*** Begin section ***
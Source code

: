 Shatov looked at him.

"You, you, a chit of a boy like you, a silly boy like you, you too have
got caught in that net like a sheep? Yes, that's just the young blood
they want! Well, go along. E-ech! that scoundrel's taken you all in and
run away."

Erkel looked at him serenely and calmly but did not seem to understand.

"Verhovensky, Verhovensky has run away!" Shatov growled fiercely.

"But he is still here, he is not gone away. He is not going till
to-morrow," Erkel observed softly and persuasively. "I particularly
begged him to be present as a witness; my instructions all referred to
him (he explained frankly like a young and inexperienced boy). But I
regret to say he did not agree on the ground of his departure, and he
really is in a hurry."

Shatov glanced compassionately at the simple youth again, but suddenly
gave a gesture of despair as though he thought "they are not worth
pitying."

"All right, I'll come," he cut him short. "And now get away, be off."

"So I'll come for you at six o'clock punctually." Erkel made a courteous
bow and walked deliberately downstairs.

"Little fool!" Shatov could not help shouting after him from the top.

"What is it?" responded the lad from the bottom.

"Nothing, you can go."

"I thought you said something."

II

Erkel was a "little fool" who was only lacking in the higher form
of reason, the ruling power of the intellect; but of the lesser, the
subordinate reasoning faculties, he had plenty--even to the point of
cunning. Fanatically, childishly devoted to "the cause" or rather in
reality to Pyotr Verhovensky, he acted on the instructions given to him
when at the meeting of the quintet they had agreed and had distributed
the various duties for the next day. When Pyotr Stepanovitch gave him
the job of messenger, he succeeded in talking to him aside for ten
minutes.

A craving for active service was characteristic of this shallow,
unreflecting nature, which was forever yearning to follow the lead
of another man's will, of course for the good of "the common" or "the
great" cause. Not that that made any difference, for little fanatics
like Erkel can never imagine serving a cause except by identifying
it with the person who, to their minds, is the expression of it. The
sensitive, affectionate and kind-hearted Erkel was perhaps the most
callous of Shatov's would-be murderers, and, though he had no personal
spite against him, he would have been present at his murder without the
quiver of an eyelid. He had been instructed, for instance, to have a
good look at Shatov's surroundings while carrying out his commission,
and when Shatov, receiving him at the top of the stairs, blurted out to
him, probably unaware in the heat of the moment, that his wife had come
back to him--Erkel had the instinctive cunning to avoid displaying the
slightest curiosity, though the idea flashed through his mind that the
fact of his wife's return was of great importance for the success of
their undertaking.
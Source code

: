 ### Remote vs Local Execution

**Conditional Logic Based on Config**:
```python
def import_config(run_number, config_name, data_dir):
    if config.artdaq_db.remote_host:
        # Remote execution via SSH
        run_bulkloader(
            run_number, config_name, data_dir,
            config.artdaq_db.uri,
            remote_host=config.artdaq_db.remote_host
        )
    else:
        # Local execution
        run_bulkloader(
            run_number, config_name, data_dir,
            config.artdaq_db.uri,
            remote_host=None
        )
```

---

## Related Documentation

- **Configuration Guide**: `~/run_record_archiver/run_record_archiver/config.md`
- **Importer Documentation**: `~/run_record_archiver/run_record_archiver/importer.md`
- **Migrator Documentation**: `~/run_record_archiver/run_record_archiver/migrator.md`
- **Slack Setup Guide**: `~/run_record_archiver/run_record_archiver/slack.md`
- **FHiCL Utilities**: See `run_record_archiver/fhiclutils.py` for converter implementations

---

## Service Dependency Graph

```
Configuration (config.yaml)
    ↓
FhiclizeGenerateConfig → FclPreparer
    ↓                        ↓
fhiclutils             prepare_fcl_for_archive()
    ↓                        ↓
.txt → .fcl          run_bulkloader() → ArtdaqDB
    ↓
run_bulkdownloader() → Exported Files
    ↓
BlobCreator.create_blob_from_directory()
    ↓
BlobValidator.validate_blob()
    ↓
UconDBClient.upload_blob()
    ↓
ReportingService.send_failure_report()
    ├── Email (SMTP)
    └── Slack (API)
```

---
*** End section ***
▶ **WHAT TO DO**: Reproduce every line of the records containing the string "have".

▶ **WRITTEN ANSWER**:
"You, you, a chit of a boy like you, a silly boy like you, you too have
spite against him, he would have been present at his murder without the
quiver of an eyelid. He had been instructed, for instance, to have a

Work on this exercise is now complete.